Directions for this task » Without including any pictures, write out the listing below exactly.

------ Data for analysis ------

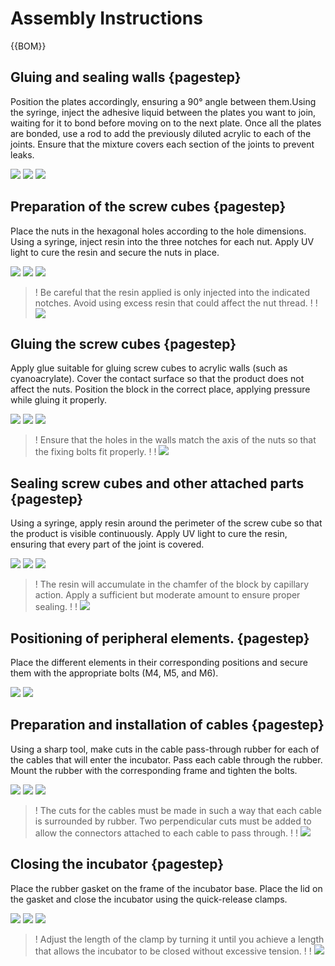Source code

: [M4x10 screws]:Parts.yaml#M4x10PanSteel
[No. 2 Phillips screwdriver]:Parts.yaml#Screwdriver_Philips_No2
# Assembly Instructions

{{BOM}}

## Gluing and sealing walls {pagestep}

Position the plates accordingly, ensuring a 90° angle between them.Using the syringe, inject the
adhesive liquid between the plates you want to join, waiting for it to bond before moving on to the next plate. Once all the plates
are bonded, use a rod to add the previously diluted acrylic to each of the joints. Ensure that the mixture covers each section of the
joints to prevent leaks.

![](images/AssemblyImages/p01.jpg)
![](images/AssemblyImages/p02.jpg)
![](images/AssemblyImages/p03.jpg)


## Preparation of the screw cubes {pagestep}
Place the nuts in the hexagonal holes according to the hole dimensions. Using a syringe,
inject resin into the three notches for each nut. Apply UV light to cure the resin and secure the nuts in place.

![](images/AssemblyImages/p04.jpg)
![](images/AssemblyImages/p05.jpg)
![](images/AssemblyImages/p07.jpg)

>! Be careful that the resin applied is only injected into the indicated notches. Avoid using excess resin that could affect the nut thread.
>!
>! ![](images/AssemblyImages/p06.jpg)

## Gluing the screw cubes {pagestep}
Apply glue suitable for gluing screw cubes to acrylic walls (such as cyanoacrylate). Cover the contact surface so that the product does not affect the nuts. Position the block in the correct place, applying pressure while gluing it properly.

![](images/AssemblyImages/p08.jpg)
![](images/AssemblyImages/p09.jpg)
![](images/AssemblyImages/p10.jpg)

>! Ensure that the holes in the walls match the axis of the nuts so that the fixing bolts fit properly.
>!
>! ![](images/AssemblyImages/p11.jpg)

## Sealing screw cubes and other attached parts {pagestep}
Using a syringe, apply resin around the perimeter of the screw cube so that the product is visible continuously. Apply UV light to cure the resin, ensuring that every part of the joint is covered.

![](images/AssemblyImages/p12.jpg)
![](images/AssemblyImages/p13.jpg)
![](images/AssemblyImages/p14.jpg)

>! The resin will accumulate in the chamfer of the block by capillary action. Apply a sufficient but moderate amount to ensure proper sealing.
>!
>! ![](images/AssemblyImages/p15.jpg)

## Positioning of peripheral elements. {pagestep}
Place the different elements in their corresponding positions and secure them with the appropriate bolts (M4, M5, and M6).

![](images/AssemblyImages/p16.jpg)
![](images/AssemblyImages/p17.jpg)


## Preparation and installation of cables {pagestep}
Using a sharp tool, make cuts in the cable pass-through rubber for each of the cables that will enter the incubator. Pass each cable through the rubber. Mount the rubber with the corresponding frame and tighten the bolts.

![](images/AssemblyImages/p18.jpg)
![](images/AssemblyImages/p19.jpg)
![](images/AssemblyImages/p20.jpg)

>! The cuts for the cables must be made in such a way that each cable is surrounded by rubber. Two perpendicular cuts must be added to allow the connectors attached to each cable to pass through.
>!
>! ![](images/AssemblyImages/p21.jpg)

## Closing the incubator {pagestep}
Place the rubber gasket on the frame of the incubator base. Place the lid on the gasket and close the incubator using the quick-release clamps.

![](images/AssemblyImages/p22.jpg)
![](images/AssemblyImages/p23.jpg)
![](images/AssemblyImages/p24.jpg)

>! Adjust the length of the clamp by turning it until you achieve a length that allows the incubator to be closed without excessive tension.
>!
>! ![](images/AssemblyImages/p25.jpg)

------

Answer box »
Source code

: [M4x10 screws]:Parts.yaml#M4x10PanSteel
[No. 2 Phillips screwdriver]:Parts.yaml#Screwdriver_Philips_No2
# Assembly Instructions

{{BOM}}

## Gluing and sealing walls {pagestep}

Position the plates accordingly, ensuring a 90° angle between them.Using the syringe, inject the
adhesive liquid between the plates you want to join, waiting for it to bond before moving on to the next plate. Once all the plates
are bonded, use a rod to add the previously diluted acrylic to each of the joints. Ensure that the mixture covers each section of the
joints to prevent leaks.

![](images/AssemblyImages/p01.jpg)
![](images/AssemblyImages/p02.jpg)
![](images/AssemblyImages/p03.jpg)


## Preparation of the screw cubes {pagestep}
Place the nuts in the hexagonal holes according to the hole dimensions. Using a syringe,
inject resin into the three notches for each nut. Apply UV light to cure the resin and secure the nuts in place.

![](images/AssemblyImages/p04.jpg)
![](images/AssemblyImages/p05.jpg)
![](images/AssemblyImages/p07.jpg)

>! Be careful that the resin applied is only injected into the indicated notches. Avoid using excess resin that could affect the nut thread.
>!
>! ![](images/AssemblyImages/p06.jpg)

## Gluing the screw cubes {pagestep}
Apply glue suitable for gluing screw cubes to acrylic walls (such as cyanoacrylate). Cover the contact surface so that the product does not affect the nuts. Position the block in the correct place, applying pressure while gluing it properly.

![](images/AssemblyImages/p08.jpg)
![](images/AssemblyImages/p09.jpg)
![](images/AssemblyImages/p10.jpg)

>! Ensure that the holes in the walls match the axis of the nuts so that the fixing bolts fit properly.
>!
>! ![](images/AssemblyImages/p11.jpg)

## Sealing screw cubes and other attached parts {pagestep}
Using a syringe, apply resin around the perimeter of the screw cube so that the product is visible continuously. Apply UV light to cure the resin, ensuring that every part of the joint is covered.

![](images/AssemblyImages/p12.jpg)
![](images/AssemblyImages/p13.jpg)
![](images/AssemblyImages/p14.jpg)

>! The resin will accumulate in the chamfer of the block by capillary action. Apply a sufficient but moderate amount to ensure proper sealing.
>!
>! ![](images/AssemblyImages/p15.jpg)

## Positioning of peripheral elements. {pagestep}
Place the different elements in their corresponding positions and secure them with the appropriate bolts (M4, M5, and M6).

![](images/AssemblyImages/p16.jpg)
![](images/AssemblyImages/p17.jpg)


## Preparation and installation of cables {pagestep}
Using a sharp tool, make cuts in the cable pass-through rubber for each of the cables that will enter the incubator. Pass each cable through the rubber. Mount the rubber with the corresponding frame and tighten the bolts.

![](images/AssemblyImages/p18.jpg)
![](images/AssemblyImages/p19.jpg)
![](images/AssemblyImages/p20.jpg)

>! The cuts for the cables must be made in such a way that each cable is surrounded by rubber. Two perpendicular cuts must be added to allow the connectors attached to each cable to pass through.
>!
>! ![](images/AssemblyImages/p21.jpg)

## Closing the incubator {pagestep}
Place the rubber gasket on the frame of the incubator base. Place the lid on the gasket and close the incubator using the quick-release clamps.

![](images/AssemblyImages/p22.jpg)
![](images/AssemblyImages/p23.jpg)
![](images/AssemblyImages/p24.jpg)

>! Adjust the length of the clamp by turning it until you achieve a length that allows the incubator to be closed without excessive tension.
>!
>! ![](images/AssemblyImages/p25.jpg)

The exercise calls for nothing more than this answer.